Aggregate functions over partition in PostgreSQL
Aggregate functions are usually used with GROUP BY
clauses to perform aggregations on a set of rows (group).
Sometimes, there are cases when aggregates need to be run on different query levels (row vs group). In such situation OVER
function might be very handy. It allows to either run function on across all rows or specific ones (PARTITION
).
The most basic example
Having table of products and categories:
category_id | name |
1 | Laptops |
2 | Phones |
3 | Tablets |
product_id | name |
1 | Macbook Pro |
2 | Macbook Air |
3 | iPhone 11 |
4 | Google Pixel 4 |
5 | iPad Mini 4 |
6 | iPad |
category_id | product_id |
1 | 1 |
1 | 2 |
2 | 3 |
2 | 4 |
3 | 5 |
3 | 6 |
Let’s say you would like to perform a query that returns the number of products in all categories next to the category’s id:
SELECT categories_products.category_id,
COUNT(*) OVER() AS all_products
FROM categories_products;
By using OVER()
you specify that the aggregate function (COUNT
in this case) that should be executed across all the rows (OVER()

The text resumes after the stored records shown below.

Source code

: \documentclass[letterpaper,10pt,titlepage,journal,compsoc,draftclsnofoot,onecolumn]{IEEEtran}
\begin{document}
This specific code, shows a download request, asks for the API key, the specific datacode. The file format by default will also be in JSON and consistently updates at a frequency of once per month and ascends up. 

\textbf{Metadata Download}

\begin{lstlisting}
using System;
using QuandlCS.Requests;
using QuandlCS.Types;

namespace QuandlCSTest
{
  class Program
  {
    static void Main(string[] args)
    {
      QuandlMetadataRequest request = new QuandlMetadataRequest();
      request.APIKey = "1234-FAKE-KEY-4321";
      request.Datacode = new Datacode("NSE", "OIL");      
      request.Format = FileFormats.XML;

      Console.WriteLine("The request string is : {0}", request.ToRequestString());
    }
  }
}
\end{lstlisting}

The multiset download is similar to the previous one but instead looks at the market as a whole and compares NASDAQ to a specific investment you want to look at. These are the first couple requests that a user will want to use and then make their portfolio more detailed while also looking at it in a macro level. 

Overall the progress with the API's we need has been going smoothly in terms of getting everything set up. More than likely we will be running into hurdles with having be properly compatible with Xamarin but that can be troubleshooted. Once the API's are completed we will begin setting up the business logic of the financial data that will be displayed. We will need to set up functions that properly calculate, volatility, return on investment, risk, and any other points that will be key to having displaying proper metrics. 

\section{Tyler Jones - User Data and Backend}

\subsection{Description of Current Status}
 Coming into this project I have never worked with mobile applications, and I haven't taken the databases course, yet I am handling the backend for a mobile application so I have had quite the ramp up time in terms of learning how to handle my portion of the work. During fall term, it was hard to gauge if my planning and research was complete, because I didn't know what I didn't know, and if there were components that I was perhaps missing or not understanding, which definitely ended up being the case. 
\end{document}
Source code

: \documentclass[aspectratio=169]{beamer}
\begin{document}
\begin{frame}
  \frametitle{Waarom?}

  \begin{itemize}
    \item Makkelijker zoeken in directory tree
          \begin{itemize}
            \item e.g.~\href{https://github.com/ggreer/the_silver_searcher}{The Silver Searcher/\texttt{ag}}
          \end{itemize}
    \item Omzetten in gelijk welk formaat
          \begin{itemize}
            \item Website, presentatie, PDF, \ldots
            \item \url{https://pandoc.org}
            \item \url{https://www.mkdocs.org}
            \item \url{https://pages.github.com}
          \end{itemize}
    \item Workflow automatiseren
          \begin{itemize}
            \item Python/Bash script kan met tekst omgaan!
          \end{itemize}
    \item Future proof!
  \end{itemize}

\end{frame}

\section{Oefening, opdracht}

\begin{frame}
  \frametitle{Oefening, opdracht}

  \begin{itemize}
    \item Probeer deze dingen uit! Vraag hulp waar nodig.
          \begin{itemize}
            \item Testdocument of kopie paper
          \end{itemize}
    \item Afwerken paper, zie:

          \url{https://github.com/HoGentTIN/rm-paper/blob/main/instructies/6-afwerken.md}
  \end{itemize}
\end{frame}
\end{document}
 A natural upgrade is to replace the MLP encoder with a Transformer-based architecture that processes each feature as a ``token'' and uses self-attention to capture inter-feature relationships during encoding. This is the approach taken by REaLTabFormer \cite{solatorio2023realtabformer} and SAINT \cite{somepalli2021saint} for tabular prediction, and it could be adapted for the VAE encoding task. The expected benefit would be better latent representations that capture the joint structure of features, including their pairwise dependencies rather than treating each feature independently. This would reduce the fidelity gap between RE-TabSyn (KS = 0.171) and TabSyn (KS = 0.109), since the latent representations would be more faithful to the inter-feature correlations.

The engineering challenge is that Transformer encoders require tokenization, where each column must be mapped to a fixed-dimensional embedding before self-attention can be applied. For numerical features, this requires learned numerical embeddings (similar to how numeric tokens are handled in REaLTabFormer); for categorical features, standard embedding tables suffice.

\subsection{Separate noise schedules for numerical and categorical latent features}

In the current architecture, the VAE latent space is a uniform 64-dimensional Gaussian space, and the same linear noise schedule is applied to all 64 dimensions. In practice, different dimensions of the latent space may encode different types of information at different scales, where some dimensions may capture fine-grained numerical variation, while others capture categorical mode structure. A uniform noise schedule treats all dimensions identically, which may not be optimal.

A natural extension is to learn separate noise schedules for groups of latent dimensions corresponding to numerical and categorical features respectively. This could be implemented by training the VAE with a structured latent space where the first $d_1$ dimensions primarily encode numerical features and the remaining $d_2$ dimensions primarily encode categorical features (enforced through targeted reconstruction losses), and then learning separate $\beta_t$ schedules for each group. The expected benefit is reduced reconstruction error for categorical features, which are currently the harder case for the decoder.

is equivalent to empty GROUP BY
).
As a result, you receive a table where row related data is mixed with aggregation result across all rows:
category_id | all_products |
1 | 6 |
1 | 6 |
2 | 6 |
2 | 6 |
3 | 6 |
3 | 6 |
Nested aggregate functions
In GROUP BY
queries, aggregate functions can not be nested unless they are used with OVER
clause.
Let’s say we want to calculate products within each category but also have the information about the number of all products in the table:
SELECT
categories.category_id,
categories.name,
COUNT(*) AS products,
SUM(COUNT(*)) OVER() AS all_products
FROM categories_products
INNER JOIN categories
ON categories.category_id = categories_products.category_id
GROUP BY categories.category_id, categories.name;
Result:
category_id | name | products | all_products |
1 | Laptops | 2 | 6 |
2 | Phones | 2 | 6 |
3 | Tablets | 2 | 6 |
Nested SUM(COUNT(*))
function, sums COUNT(*)
result ran across all the groups (OVER()
).
Partition
If aggregate functions need to be executed on a specific set of rows, OVER (PARTITION...)
may come to the rescue.
Let’s say we want to calculate products within each category but also have the information about all products in the table (the same example as above) but without using GROUP BY
:
SELECT DISTINCT
categories.category_id,
categories.name,
COUNT(categories_products.product_id) OVER(PARTITION BY categories_products.category_id) AS products,
COUNT(categories_products.product_id) OVER() AS all_products
FROM categories
INNER JOIN categories_products
ON categories.category_id = categories_products.category_id
In this case, OVER(PARTITION BY categories_products.category_id)
works similarly as GROUP BY categories.id
above but is executed in the context of each row.
The result is also the same as for the query above:
category_id | name | products | all_products |
1 | Laptops | 2 | 6 |
2 | Phones | 2 | 6 |
3 | Tablets | 2 | 6 |
Full example can be found on dbfidle.